Last night, on schedule, rightfielder Joe Adell turned in one of baseball’s all-time greatest defensive games in his Los Angeles Angels’ 1-0 victory over the Seattle Mariners in which Adell leapt and snagged over the outfield fence three long would-be homers, any one of which would have sent the game to extra innings. The third catch was particularly crazy.

Note that Adell, a massive North Carolinian who last year batted .236-37-98, is far from the most nimble big league outfielder.

But even a below-MLB-average defender like Adell is awfully good objectively.
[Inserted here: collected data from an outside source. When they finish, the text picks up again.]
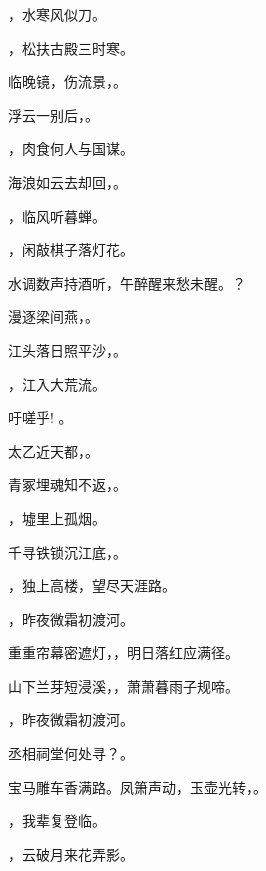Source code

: \documentclass[12pt, a4paper, addpoints]{exam}
\begin{document}
\begin{questions}
\question[1] \uline{\qquad\qquad\qquad}，水寒风似刀。

\question[1] \uline{\qquad\qquad\qquad}，松扶古殿三时寒。

\question[1] 临晚镜，伤流景，\uline{\qquad\qquad\qquad}。

\question[1] 浮云一别后，\uline{\qquad\qquad\qquad}。

\question[1] \uline{\qquad\qquad\qquad}，肉食何人与国谋。

\question[1] 海浪如云去却回，\uline{\qquad\qquad\qquad}。

\question[1] \uline{\qquad\qquad\qquad}，临风听暮蝉。

\question[1] \uline{\qquad\qquad\qquad}，闲敲棋子落灯花。

\question[1] 水调数声持酒听，午醉醒来愁未醒。\uline{\qquad\qquad\qquad}？

\question[1] 漫逐梁间燕，\uline{\qquad\qquad\qquad}。

\question[1] 江头落日照平沙，\uline{\qquad\qquad\qquad}。

\question[1] \uline{\qquad\qquad\qquad}，江入大荒流。

\question[1] 吁嗟乎! \uline{\qquad\qquad\qquad}。

\question[1] 太乙近天都，\uline{\qquad\qquad\qquad}。

\question[1] 青冢埋魂知不返，\uline{\qquad\qquad\qquad}。

\question[1] \uline{\qquad\qquad\qquad}，墟里上孤烟。

\question[1] 千寻铁锁沉江底，\uline{\qquad\qquad\qquad}。

\question[1] \uline{\qquad\qquad\qquad}，独上高楼，望尽天涯路。

\question[1] \uline{\qquad\qquad\qquad}，昨夜微霜初渡河。

\question[1] 重重帘幕密遮灯，\uline{\qquad\qquad\qquad}，明日落红应满径。

\question[1] 山下兰芽短浸溪，\uline{\qquad\qquad\qquad}，萧萧暮雨子规啼。

\question[1] \uline{\qquad\qquad\qquad}，昨夜微霜初渡河。

\question[1] 丞相祠堂何处寻？\uline{\qquad\qquad\qquad}。

\question[1] 宝马雕车香满路。凤箫声动，玉壶光转，\uline{\qquad\qquad\qquad}。

\question[1] \uline{\qquad\qquad\qquad}，我辈复登临。

\question[1] \uline{\qquad\qquad\qquad}，云破月来花弄影。


\end{questions}
\end{document}
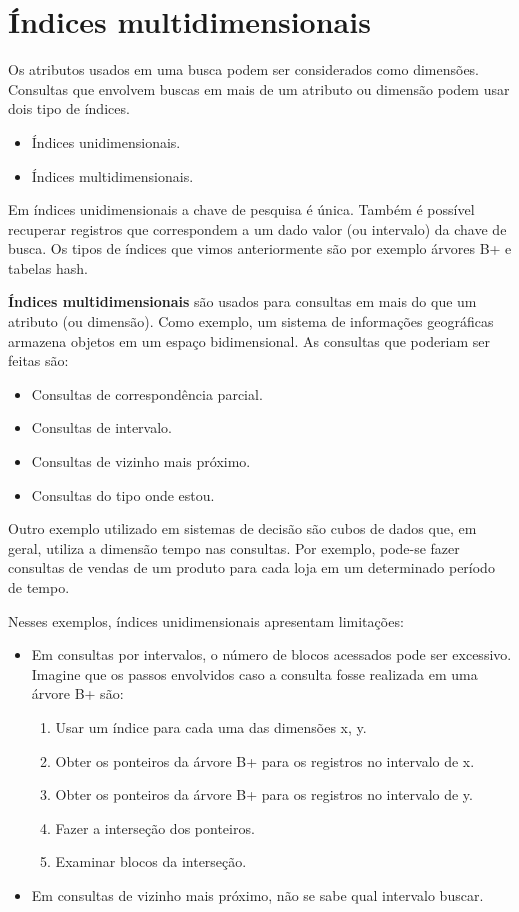 \section{Índices multidimensionais}

Os atributos usados em uma busca podem ser considerados como dimensões.
Consultas que envolvem buscas em mais de um atributo ou dimensão podem
usar dois tipo de índices.
\begin{itemize}
\item Índices unidimensionais.
\item Índices multidimensionais.
\end{itemize}

Em índices unidimensionais a chave de pesquisa é única. Também é possível
recuperar registros que correspondem a um dado valor (ou intervalo)
da chave de busca. Os tipos de índices que vimos anteriormente 
são por exemplo árvores B+ e tabelas hash.

\textbf{Índices multidimensionais} são usados para consultas em mais do que um
atributo (ou dimensão).
Como exemplo, um sistema de informações geográficas armazena objetos 
em um espaço bidimensional. As consultas que poderiam ser feitas são:
\begin{itemize}
\item Consultas de correspondência parcial.
\item Consultas de intervalo.
\item Consultas de vizinho mais próximo.
\item Consultas do tipo onde estou.
\end{itemize}
Outro exemplo utilizado em sistemas de decisão são cubos de dados que, em geral, 
utiliza a dimensão tempo nas consultas. Por exemplo, pode-se fazer consultas
de vendas de um produto para cada loja em um determinado período de tempo.

Nesses exemplos, índices unidimensionais apresentam limitações:
\begin{itemize}
\item Em consultas por intervalos, o número de blocos acessados pode ser excessivo. Imagine
que os passos envolvidos caso a consulta fosse realizada em uma árvore B+ são:
	\begin{enumerate}
	\item Usar um índice para cada uma das dimensões x, y.
	\item Obter os ponteiros da árvore B+ para os registros no intervalo de x.
	\item Obter os ponteiros da árvore B+ para os registros no intervalo de y.
	\item Fazer a interseção dos ponteiros.
	\item Examinar blocos da interseção.
	\end{enumerate}
\item Em consultas de vizinho mais próximo, não se sabe qual intervalo buscar.
\end{itemize}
Was this the first three Home Run Robbery game in big league history?

Quite possibly.

But keep in mind that the term “Home Run Robbery” was coined only fairly recently in this century and there’s no official count. Sports Info Solutions reported in 2024 that Mike Trout had the most Home Run Robberies since they started in 2004 with 14 for his career.

On the other hand, I wouldn’t be surprised that there are now a lot more Home Run Robberies since that the term exists and somebody keeps track of it.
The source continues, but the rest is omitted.